In your answer, print every record exactly as it is written.

(Stored records)
* * * * * * * * *

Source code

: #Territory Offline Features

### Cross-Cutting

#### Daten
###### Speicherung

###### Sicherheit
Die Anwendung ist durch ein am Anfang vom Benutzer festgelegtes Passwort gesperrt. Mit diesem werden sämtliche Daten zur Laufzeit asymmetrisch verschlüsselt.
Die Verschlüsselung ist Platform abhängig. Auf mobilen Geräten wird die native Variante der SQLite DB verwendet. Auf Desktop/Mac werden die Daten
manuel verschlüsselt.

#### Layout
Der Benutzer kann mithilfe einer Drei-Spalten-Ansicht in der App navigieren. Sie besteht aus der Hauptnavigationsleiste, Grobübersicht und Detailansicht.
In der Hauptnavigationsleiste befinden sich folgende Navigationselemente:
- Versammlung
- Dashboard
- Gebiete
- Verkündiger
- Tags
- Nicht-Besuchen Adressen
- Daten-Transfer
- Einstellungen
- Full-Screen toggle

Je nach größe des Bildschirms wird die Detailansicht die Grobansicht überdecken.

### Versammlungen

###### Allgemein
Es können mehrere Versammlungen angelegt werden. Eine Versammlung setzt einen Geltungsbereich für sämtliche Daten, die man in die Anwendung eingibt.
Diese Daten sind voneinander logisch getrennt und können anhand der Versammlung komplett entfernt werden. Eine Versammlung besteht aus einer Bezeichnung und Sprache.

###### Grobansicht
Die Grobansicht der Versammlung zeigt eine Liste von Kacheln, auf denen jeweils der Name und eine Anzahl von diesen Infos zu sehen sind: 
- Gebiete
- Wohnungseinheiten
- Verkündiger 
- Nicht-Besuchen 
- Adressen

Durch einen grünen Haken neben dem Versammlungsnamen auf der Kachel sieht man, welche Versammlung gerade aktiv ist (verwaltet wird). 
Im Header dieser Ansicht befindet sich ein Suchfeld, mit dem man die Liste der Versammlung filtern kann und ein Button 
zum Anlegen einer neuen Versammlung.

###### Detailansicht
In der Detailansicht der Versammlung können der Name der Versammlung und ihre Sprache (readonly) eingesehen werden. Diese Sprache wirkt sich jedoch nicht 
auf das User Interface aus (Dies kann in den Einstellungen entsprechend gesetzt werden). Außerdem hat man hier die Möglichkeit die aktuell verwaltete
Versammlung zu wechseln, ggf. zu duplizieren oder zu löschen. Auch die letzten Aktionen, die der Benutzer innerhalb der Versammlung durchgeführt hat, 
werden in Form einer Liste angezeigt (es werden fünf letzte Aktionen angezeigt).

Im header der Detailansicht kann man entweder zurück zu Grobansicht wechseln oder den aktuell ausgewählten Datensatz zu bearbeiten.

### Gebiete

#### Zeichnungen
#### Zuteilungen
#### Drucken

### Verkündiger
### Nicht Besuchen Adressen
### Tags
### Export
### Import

* * * * * * * * *

■ Reply to the task
Source code

: #Territory Offline Features

### Cross-Cutting

#### Daten
###### Speicherung

###### Sicherheit
Die Anwendung ist durch ein am Anfang vom Benutzer festgelegtes Passwort gesperrt. Mit diesem werden sämtliche Daten zur Laufzeit asymmetrisch verschlüsselt.
Die Verschlüsselung ist Platform abhängig. Auf mobilen Geräten wird die native Variante der SQLite DB verwendet. Auf Desktop/Mac werden die Daten
manuel verschlüsselt.

#### Layout
Der Benutzer kann mithilfe einer Drei-Spalten-Ansicht in der App navigieren. Sie besteht aus der Hauptnavigationsleiste, Grobübersicht und Detailansicht.
In der Hauptnavigationsleiste befinden sich folgende Navigationselemente:
- Versammlung
- Dashboard
- Gebiete
- Verkündiger
- Tags
- Nicht-Besuchen Adressen
- Daten-Transfer
- Einstellungen
- Full-Screen toggle

Je nach größe des Bildschirms wird die Detailansicht die Grobansicht überdecken.

### Versammlungen

###### Allgemein
Es können mehrere Versammlungen angelegt werden. Eine Versammlung setzt einen Geltungsbereich für sämtliche Daten, die man in die Anwendung eingibt.
Diese Daten sind voneinander logisch getrennt und können anhand der Versammlung komplett entfernt werden. Eine Versammlung besteht aus einer Bezeichnung und Sprache.

###### Grobansicht
Die Grobansicht der Versammlung zeigt eine Liste von Kacheln, auf denen jeweils der Name und eine Anzahl von diesen Infos zu sehen sind: 
- Gebiete
- Wohnungseinheiten
- Verkündiger 
- Nicht-Besuchen 
- Adressen

Durch einen grünen Haken neben dem Versammlungsnamen auf der Kachel sieht man, welche Versammlung gerade aktiv ist (verwaltet wird). 
Im Header dieser Ansicht befindet sich ein Suchfeld, mit dem man die Liste der Versammlung filtern kann und ein Button 
zum Anlegen einer neuen Versammlung.

###### Detailansicht
In der Detailansicht der Versammlung können der Name der Versammlung und ihre Sprache (readonly) eingesehen werden. Diese Sprache wirkt sich jedoch nicht 
auf das User Interface aus (Dies kann in den Einstellungen entsprechend gesetzt werden). Außerdem hat man hier die Möglichkeit die aktuell verwaltete
Versammlung zu wechseln, ggf. zu duplizieren oder zu löschen. Auch die letzten Aktionen, die der Benutzer innerhalb der Versammlung durchgeführt hat, 
werden in Form einer Liste angezeigt (es werden fünf letzte Aktionen angezeigt).

Im header der Detailansicht kann man entweder zurück zu Grobansicht wechseln oder den aktuell ausgewählten Datensatz zu bearbeiten.

### Gebiete

#### Zeichnungen
#### Zuteilungen
#### Drucken

### Verkündiger
### Nicht Besuchen Adressen
### Tags
### Export
### Import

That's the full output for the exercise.